_Task objective_:
All entries are to be reproduced exactly; the pictures are to be omitted.

Start of Material for this task

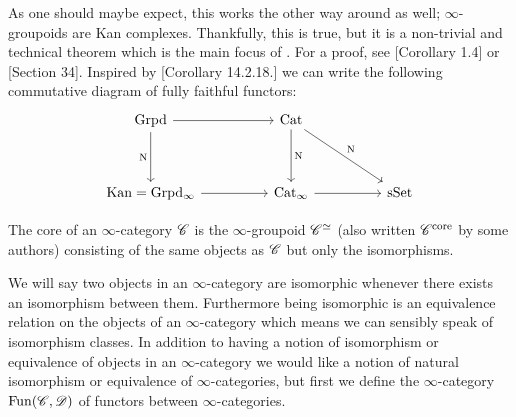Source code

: \documentclass[../../thesis.tex]{subfiles}
\begin{document}
As one should maybe expect, this works the other way around as well; $\infty$-groupoids are Kan complexes.
Thankfully, this is true, but it is a non-trivial and technical theorem which is the main focus of \cite{Joyal}.
For a proof, see \cite{Joyal}[Corollary 1.4] or \cite{Rezk}[Section 34].
Inspired by \cite{Groth}[Corollary 14.2.18.] we can write the following commutative diagram of fully faithful functors:
\[\begin{tikzcd}
        {\mathrm{Grpd}} && {\mathrm{Cat}} \\
        \\
        {\mathrm{Kan}=\mathrm{Grpd_{\infty}}} && {\mathrm{Cat}_{\infty}} && \sset
        \arrow[from=1-1, to=1-3]
        \arrow["\Nerve"', from=1-1, to=3-1]
        \arrow[from=3-1, to=3-3]
        \arrow["\Nerve", from=1-3, to=3-3]
        \arrow[from=3-3, to=3-5]
        \arrow["\Nerve", from=1-3, to=3-5]
    \end{tikzcd}\]
\begin{definition}
    The core of an $\infty$-category $\mathscr{C}$ is the $\infty$-groupoid $\mathscr{C}^{\simeq}$ (also written $\mathscr{C}^{\text{core}}$ by some authors) consisting of the same objects as $\mathscr{C}$ but only the isomorphisms.
\end{definition}
We will say two objects in an $\infty$-category are isomorphic whenever there exists an isomorphism between them.
Furthermore being isomorphic is an equivalence relation on the objects of an $\infty$-category which means we can sensibly speak of isomorphism classes.
In addition to having a notion of isomorphism or equivalence of objects in an $\infty$-category we would like a notion of natural isomorphism or equivalence of $\infty$-categories, but first we define the $\infty$-category $\mathrm{Fun}(\mathscr{C}, \mathscr{D})$ of functors between $\infty$-categories.
\end{document}
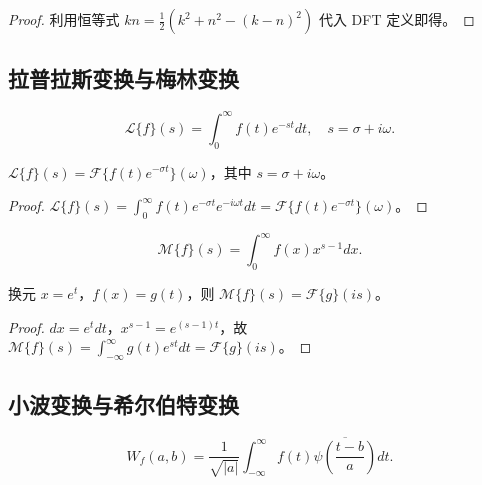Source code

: \begin{proof}
利用恒等式 $kn = \frac{1}{2}(k^2 + n^2 - (k-n)^2)$ 代入 DFT 定义即得。
\end{proof}

\subsection{\texorpdfstring{拉普拉斯变换与梅林变换}{拉普拉斯变换与梅林变换}}

\begin{definition}[拉普拉斯变换]\label{def:laplace}
\[\mathcal{L}\{f\}(s) = \int_0^\infty f(t) e^{-st} dt, \quad s = \sigma + i\omega.\]
\end{definition}

\begin{proposition}[拉普拉斯变换与傅里叶变换的关系]\label{prop:laplace_fourier}
$\mathcal{L}\{f\}(s) = \mathcal{F}\{f(t) e^{-\sigma t}\}(\omega)$，其中 $s = \sigma + i\omega$。
\end{proposition}

\begin{proof}
$\mathcal{L}\{f\}(s) = \int_0^\infty f(t)e^{-\sigma t}e^{-i\omega t}dt = \mathcal{F}\{f(t)e^{-\sigma t}\}(\omega)$。
\end{proof}

\begin{definition}[梅林变换]\label{def:mellin}
\[\mathcal{M}\{f\}(s) = \int_0^\infty f(x) x^{s-1} dx.\]
\end{definition}

\begin{proposition}[梅林变换与傅里叶变换的关系]\label{prop:mellin_fourier}
换元 $x = e^t$，$f(x) = g(t)$，则 $\mathcal{M}\{f\}(s) = \mathcal{F}\{g\}(is)$。
\end{proposition}

\begin{proof}
$dx = e^t dt$，$x^{s-1} = e^{(s-1)t}$，故 $\mathcal{M}\{f\}(s) = \int_{-\infty}^{\infty} g(t)e^{st}dt = \mathcal{F}\{g\}(is)$。
\end{proof}

\subsection{\texorpdfstring{小波变换与希尔伯特变换}{小波变换与希尔伯特变换}}

\begin{definition}[小波变换]\label{def:wavelet_transform}
\[W_f(a,b) = \frac{1}{\sqrt{|a|}} \int_{-\infty}^{\infty} f(t) \overline{\psi\left(\frac{t-b}{a}\right)} dt.\]
\end{definition}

End of Material for this task

_Expected answer_:
Source code

: \documentclass[../../thesis.tex]{subfiles}
\begin{document}
As one should maybe expect, this works the other way around as well; $\infty$-groupoids are Kan complexes.
Thankfully, this is true, but it is a non-trivial and technical theorem which is the main focus of \cite{Joyal}.
For a proof, see \cite{Joyal}[Corollary 1.4] or \cite{Rezk}[Section 34].
Inspired by \cite{Groth}[Corollary 14.2.18.] we can write the following commutative diagram of fully faithful functors:
\[\begin{tikzcd}
        {\mathrm{Grpd}} && {\mathrm{Cat}} \\
        \\
        {\mathrm{Kan}=\mathrm{Grpd_{\infty}}} && {\mathrm{Cat}_{\infty}} && \sset
        \arrow[from=1-1, to=1-3]
        \arrow["\Nerve"', from=1-1, to=3-1]
        \arrow[from=3-1, to=3-3]
        \arrow["\Nerve", from=1-3, to=3-3]
        \arrow[from=3-3, to=3-5]
        \arrow["\Nerve", from=1-3, to=3-5]
    \end{tikzcd}\]
\begin{definition}
    The core of an $\infty$-category $\mathscr{C}$ is the $\infty$-groupoid $\mathscr{C}^{\simeq}$ (also written $\mathscr{C}^{\text{core}}$ by some authors) consisting of the same objects as $\mathscr{C}$ but only the isomorphisms.
\end{definition}
We will say two objects in an $\infty$-category are isomorphic whenever there exists an isomorphism between them.
Furthermore being isomorphic is an equivalence relation on the objects of an $\infty$-category which means we can sensibly speak of isomorphism classes.
In addition to having a notion of isomorphism or equivalence of objects in an $\infty$-category we would like a notion of natural isomorphism or equivalence of $\infty$-categories, but first we define the $\infty$-category $\mathrm{Fun}(\mathscr{C}, \mathscr{D})$ of functors between $\infty$-categories.
\end{document}
Source code

: \begin{proof}
利用恒等式 $kn = \frac{1}{2}(k^2 + n^2 - (k-n)^2)$ 代入 DFT 定义即得。
\end{proof}

\subsection{\texorpdfstring{拉普拉斯变换与梅林变换}{拉普拉斯变换与梅林变换}}

\begin{definition}[拉普拉斯变换]\label{def:laplace}
\[\mathcal{L}\{f\}(s) = \int_0^\infty f(t) e^{-st} dt, \quad s = \sigma + i\omega.\]
\end{definition}

\begin{proposition}[拉普拉斯变换与傅里叶变换的关系]\label{prop:laplace_fourier}
$\mathcal{L}\{f\}(s) = \mathcal{F}\{f(t) e^{-\sigma t}\}(\omega)$，其中 $s = \sigma + i\omega$。
\end{proposition}

\begin{proof}
$\mathcal{L}\{f\}(s) = \int_0^\infty f(t)e^{-\sigma t}e^{-i\omega t}dt = \mathcal{F}\{f(t)e^{-\sigma t}\}(\omega)$。
\end{proof}

\begin{definition}[梅林变换]\label{def:mellin}
\[\mathcal{M}\{f\}(s) = \int_0^\infty f(x) x^{s-1} dx.\]
\end{definition}

\begin{proposition}[梅林变换与傅里叶变换的关系]\label{prop:mellin_fourier}
换元 $x = e^t$，$f(x) = g(t)$，则 $\mathcal{M}\{f\}(s) = \mathcal{F}\{g\}(is)$。
\end{proposition}

\begin{proof}
$dx = e^t dt$，$x^{s-1} = e^{(s-1)t}$，故 $\mathcal{M}\{f\}(s) = \int_{-\infty}^{\infty} g(t)e^{st}dt = \mathcal{F}\{g\}(is)$。
\end{proof}

\subsection{\texorpdfstring{小波变换与希尔伯特变换}{小波变换与希尔伯特变换}}

\begin{definition}[小波变换]\label{def:wavelet_transform}
\[W_f(a,b) = \frac{1}{\sqrt{|a|}} \int_{-\infty}^{\infty} f(t) \overline{\psi\left(\frac{t-b}{a}\right)} dt.\]
\end{definition}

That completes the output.